DC does a decent job with them, though.
Wanda's headpiece here is unironically better than the final product
It was literally just a CGI model running around. Picrel is just photo-realistic artwork, are you blind?
Shit sucks and doesn't make sense in present time
>Not in the MCU, because they're intentionally made to be the punchline to a joke rather than an actual costume
The take on Captain America's costume was great.
>doesn't make sense
so the whole living for 80 years in ice and coming out with no brain/tissue damage is fine, but wearing his original costume is where it crosses the line?
You mean another aforementioned punchline to a joke?
No thanks.
this.
make the collars a bit smaller and lift the logos and it's perfect. As is, Sue looks like shit.
I think the captain America suit actually looks pretty good, but something about the neck/head piece makes it look goofy.
Classic costumes are usually solid blocks of color with incredibly strong silhouettes that usually don't translate well to reality. Peacemaker has a pretty solid comic book-y costume and the helmet looks so goofy in action that they usually have John Cena take it off and he is also inherently in a comedic series.
Give Batman this suit and try to run it like Battinson and it would look so stupid
the studios tell me they don't look good, therefore i know in my heart that they don't. they look retarded and anyone who thinks that the film costumes look bad is objectively wrong for disagreeing with the people who worked very very hard in making these films.
I would prefer it any day to the soulless leather shit of the X-Men films. I don’t see how it’s such a stretch in a fantastical universe to have colourful or retro costumes. It’s usually only an issue with the actresses who are shapeless prudes and have zero interest in the characters they’re playing or the legacy involved with them.
>It’s usually only an issue with the actresses who are shapeless prudes and have zero interest in the characters they’re playing or the legacy involved with them.
100% this.
It usually doesn't fit well into modern settings, but I'd rather have comicbook movies take place in heavily stylized golden/silver age places anyway.
With a bit of texture work, it should be fine. The Arkham Asylum costume, for example, is pretty straightforward and I think it would look fine in live action as long as the actor fills it out properly. I don't think it would be much different than the Snyder costume in terms of practical considerations (and I like that costume, too, maybe with the crisscrossing toned down a bit).

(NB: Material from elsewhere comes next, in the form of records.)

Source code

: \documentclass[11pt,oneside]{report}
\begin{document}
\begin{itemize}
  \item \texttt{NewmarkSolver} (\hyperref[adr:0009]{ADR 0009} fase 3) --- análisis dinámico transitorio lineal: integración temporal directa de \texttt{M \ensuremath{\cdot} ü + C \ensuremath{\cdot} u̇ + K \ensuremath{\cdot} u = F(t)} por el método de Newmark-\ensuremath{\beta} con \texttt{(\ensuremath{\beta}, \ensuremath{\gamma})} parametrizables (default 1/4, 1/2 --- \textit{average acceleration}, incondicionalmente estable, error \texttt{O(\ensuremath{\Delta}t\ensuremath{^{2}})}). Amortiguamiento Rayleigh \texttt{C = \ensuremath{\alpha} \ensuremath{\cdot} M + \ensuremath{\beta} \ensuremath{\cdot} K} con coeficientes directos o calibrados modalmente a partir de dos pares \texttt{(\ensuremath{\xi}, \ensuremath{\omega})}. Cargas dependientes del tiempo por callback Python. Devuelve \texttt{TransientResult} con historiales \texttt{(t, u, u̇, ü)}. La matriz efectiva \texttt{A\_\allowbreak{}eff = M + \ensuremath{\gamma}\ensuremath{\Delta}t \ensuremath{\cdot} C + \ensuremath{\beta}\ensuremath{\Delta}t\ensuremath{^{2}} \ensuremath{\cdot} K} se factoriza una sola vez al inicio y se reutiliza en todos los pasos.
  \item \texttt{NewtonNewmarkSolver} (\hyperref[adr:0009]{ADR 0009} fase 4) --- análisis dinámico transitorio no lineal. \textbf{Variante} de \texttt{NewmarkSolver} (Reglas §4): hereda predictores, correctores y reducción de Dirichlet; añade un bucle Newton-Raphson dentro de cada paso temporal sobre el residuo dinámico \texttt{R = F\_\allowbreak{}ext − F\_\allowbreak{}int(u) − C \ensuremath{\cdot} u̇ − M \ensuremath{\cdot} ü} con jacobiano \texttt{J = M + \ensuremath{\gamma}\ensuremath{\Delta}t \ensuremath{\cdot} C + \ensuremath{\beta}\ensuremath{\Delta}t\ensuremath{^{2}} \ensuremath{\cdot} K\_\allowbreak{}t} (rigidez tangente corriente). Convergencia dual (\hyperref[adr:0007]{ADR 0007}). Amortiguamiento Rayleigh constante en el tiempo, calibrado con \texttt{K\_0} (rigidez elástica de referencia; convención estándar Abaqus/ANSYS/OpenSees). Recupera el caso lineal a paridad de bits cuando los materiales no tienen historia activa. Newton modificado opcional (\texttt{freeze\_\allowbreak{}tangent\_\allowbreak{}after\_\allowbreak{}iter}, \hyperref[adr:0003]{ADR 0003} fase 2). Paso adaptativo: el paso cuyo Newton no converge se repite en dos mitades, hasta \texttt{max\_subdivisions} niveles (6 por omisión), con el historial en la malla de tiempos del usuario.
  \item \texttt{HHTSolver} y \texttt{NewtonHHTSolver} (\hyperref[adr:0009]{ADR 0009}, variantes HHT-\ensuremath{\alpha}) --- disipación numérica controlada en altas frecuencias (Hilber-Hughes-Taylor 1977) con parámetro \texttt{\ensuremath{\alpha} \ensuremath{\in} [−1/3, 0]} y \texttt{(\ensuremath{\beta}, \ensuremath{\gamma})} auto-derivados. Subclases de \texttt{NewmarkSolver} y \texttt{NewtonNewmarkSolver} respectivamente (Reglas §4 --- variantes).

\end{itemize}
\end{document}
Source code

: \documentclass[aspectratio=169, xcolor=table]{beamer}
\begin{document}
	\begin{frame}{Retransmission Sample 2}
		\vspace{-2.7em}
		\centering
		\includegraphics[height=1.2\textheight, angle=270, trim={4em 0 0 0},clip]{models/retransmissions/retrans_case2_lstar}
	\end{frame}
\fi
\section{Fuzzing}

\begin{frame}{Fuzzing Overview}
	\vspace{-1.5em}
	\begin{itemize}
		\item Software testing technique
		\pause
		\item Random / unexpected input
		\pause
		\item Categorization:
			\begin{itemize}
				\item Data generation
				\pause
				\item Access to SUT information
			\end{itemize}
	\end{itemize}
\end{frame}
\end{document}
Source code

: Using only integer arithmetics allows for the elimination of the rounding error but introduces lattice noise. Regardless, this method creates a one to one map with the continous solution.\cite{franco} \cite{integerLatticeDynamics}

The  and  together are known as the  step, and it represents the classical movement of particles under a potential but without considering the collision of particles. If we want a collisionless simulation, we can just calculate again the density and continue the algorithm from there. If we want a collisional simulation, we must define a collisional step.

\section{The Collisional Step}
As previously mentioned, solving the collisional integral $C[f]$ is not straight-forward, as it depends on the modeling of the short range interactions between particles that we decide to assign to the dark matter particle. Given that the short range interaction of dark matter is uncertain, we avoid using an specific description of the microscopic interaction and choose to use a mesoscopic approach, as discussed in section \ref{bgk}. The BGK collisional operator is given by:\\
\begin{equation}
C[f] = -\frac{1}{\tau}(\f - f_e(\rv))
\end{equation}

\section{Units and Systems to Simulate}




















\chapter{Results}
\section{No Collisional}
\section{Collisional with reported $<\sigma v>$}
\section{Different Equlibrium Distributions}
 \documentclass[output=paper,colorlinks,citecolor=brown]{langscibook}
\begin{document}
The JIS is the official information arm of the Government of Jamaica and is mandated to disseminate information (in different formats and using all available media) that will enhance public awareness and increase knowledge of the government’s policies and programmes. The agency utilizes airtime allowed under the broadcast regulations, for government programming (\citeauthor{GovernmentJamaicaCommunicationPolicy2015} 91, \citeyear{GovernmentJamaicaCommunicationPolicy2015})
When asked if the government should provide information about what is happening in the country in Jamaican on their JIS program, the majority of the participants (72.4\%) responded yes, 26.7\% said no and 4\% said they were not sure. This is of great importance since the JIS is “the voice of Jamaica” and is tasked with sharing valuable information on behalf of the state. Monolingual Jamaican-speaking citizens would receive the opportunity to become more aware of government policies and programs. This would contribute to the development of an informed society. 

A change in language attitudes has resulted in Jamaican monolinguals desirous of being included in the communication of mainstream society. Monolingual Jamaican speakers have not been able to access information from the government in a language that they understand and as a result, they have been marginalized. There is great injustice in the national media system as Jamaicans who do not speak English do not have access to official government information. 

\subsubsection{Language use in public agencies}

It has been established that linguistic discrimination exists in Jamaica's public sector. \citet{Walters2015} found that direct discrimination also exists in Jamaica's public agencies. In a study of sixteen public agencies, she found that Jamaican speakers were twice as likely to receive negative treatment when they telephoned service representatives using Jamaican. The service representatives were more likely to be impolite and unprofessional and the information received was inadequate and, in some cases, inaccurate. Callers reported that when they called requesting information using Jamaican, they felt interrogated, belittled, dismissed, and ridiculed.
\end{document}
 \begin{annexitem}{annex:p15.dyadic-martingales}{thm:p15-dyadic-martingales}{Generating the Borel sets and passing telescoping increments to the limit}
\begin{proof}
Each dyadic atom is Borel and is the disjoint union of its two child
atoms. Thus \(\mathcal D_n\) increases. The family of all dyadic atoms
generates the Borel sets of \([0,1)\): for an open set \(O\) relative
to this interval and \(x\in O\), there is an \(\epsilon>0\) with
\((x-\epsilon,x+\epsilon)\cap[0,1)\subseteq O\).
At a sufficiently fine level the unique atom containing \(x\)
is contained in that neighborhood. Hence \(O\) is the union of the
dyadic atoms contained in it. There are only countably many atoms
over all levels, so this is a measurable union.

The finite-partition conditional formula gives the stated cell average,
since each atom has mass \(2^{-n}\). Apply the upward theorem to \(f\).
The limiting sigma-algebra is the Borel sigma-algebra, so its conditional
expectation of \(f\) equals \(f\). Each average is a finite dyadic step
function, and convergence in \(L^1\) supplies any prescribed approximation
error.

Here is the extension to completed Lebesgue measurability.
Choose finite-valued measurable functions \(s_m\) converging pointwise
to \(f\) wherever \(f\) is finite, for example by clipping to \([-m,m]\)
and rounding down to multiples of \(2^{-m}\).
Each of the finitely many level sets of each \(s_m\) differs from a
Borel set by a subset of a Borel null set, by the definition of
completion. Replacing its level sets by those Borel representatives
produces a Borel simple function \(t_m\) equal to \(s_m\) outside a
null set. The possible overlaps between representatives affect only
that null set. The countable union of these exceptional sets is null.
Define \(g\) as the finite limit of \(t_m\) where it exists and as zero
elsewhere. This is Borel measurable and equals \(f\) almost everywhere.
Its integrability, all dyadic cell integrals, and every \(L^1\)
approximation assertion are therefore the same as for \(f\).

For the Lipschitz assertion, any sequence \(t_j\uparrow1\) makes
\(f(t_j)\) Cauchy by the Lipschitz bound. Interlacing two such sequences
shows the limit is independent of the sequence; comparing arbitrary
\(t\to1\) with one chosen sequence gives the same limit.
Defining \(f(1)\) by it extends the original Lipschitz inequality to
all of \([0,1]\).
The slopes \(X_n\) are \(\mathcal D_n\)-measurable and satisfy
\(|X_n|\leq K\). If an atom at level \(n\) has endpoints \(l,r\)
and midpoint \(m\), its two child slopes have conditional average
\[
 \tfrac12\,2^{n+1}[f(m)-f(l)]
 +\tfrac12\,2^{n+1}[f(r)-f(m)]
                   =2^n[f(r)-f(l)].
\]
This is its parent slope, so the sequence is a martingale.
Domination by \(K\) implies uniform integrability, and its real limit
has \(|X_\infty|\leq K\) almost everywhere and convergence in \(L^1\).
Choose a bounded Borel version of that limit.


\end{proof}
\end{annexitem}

I will say that I'm strongly biased against tacticool armor Batman, though, so I'll automatically give bonus points to anything that isn't that.
I don't mind the propaganda film Captain America costume that much in a general sense, but I feel like it's the kind of costume that straddles the line and needs the rest of the costumes in the the film/series to match for it not to look ridiculous. I don't think it would work next to, say, the Iron Man armor as it was in the films.
The USO costume isn't a joke, and Joe Johnston is probably the last person who'd make that kind of joke in the first place.
The helmet looks goofy in comics too. I get what they were going for with it, but it's a total misfire.
>Not in the MCU, because they're intentionally made to be the punchline to a joke rather than an actual costume.
Literally never happened, keep coping DCuck
You just know they only made Peacemaker's costume accurate as a joke, it's kind of sad an outdated. After failing to make a comic universe work to see a company go straight to parodying Marvel's comic accuracy is just embarrassing
Anything can be translated from the page to the screen. Anything. The main problem is they rarely try, and even when they do it's a one-off joke or intentionally hokey before moving on to the modernized costumes.
I'm so fucking tired of hollywood designers and casual wannabe yes-men online trying to dictate what would and wouldn't work in real life when the whole point is to bring fantasy into reality. If you seriously think they can spend millions making a CGI set piece look realistic but they can't make lenses in Batman's cowl work, you're full of shit. Simple as.
Sovl
>The USO costume isn't a joke
no, but it is the punchline of a joke--which is what I claimed.
>Literally never happened
it's literally referenced in the OP image, you reality-denying lunatic.
>keep coping DCuck
so, you're one of those brainlets who think like picrel? must be nice to be such a lazy thinker.
This.
Even the goofiest costumes can work in film, it’s just that executives can’t be bothered.
>it's literally referenced in the OP image, you reality-denying lunatic.
Neither of those are punchlines, they are nice references to the classic costumes played straight and are used to inspire their comic accurate costumes both times. Captain America's is still admired in universe.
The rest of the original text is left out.